Document images with source code:
****************************************
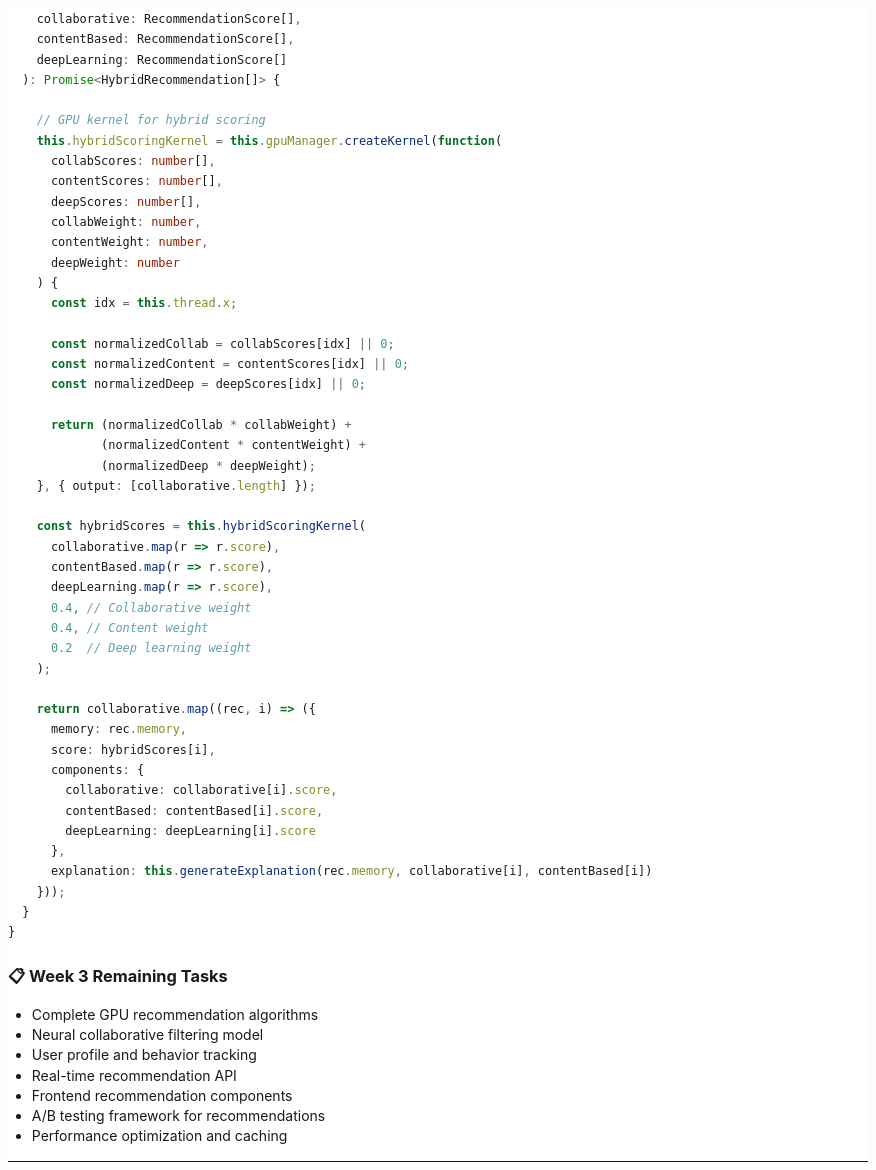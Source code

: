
 ```typescript
    collaborative: RecommendationScore[],
    contentBased: RecommendationScore[],
    deepLearning: RecommendationScore[]
  ): Promise<HybridRecommendation[]> {
    
    // GPU kernel for hybrid scoring
    this.hybridScoringKernel = this.gpuManager.createKernel(function(
      collabScores: number[],
      contentScores: number[],
      deepScores: number[],
      collabWeight: number,
      contentWeight: number,
      deepWeight: number
    ) {
      const idx = this.thread.x;
      
      const normalizedCollab = collabScores[idx] || 0;
      const normalizedContent = contentScores[idx] || 0;
      const normalizedDeep = deepScores[idx] || 0;
      
      return (normalizedCollab * collabWeight) + 
             (normalizedContent * contentWeight) + 
             (normalizedDeep * deepWeight);
    }, { output: [collaborative.length] });
    
    const hybridScores = this.hybridScoringKernel(
      collaborative.map(r => r.score),
      contentBased.map(r => r.score),
      deepLearning.map(r => r.score),
      0.4, // Collaborative weight
      0.4, // Content weight  
      0.2  // Deep learning weight
    );
    
    return collaborative.map((rec, i) => ({
      memory: rec.memory,
      score: hybridScores[i],
      components: {
        collaborative: collaborative[i].score,
        contentBased: contentBased[i].score,
        deepLearning: deepLearning[i].score
      },
      explanation: this.generateExplanation(rec.memory, collaborative[i], contentBased[i])
    }));
  }
}
```

### 📋 **Week 3 Remaining Tasks**
- Complete GPU recommendation algorithms
- Neural collaborative filtering model
- User profile and behavior tracking
- Real-time recommendation API
- Frontend recommendation components  
- A/B testing framework for recommendations
- Performance optimization and caching

---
****************************************
■ YOUR INSTRUCTIONS ■
Of the lines above, show those in which "hybridScores" appears.

■ RESPONSE AREA ■
    const hybridScores = this.hybridScoringKernel(
      score: hybridScores[i],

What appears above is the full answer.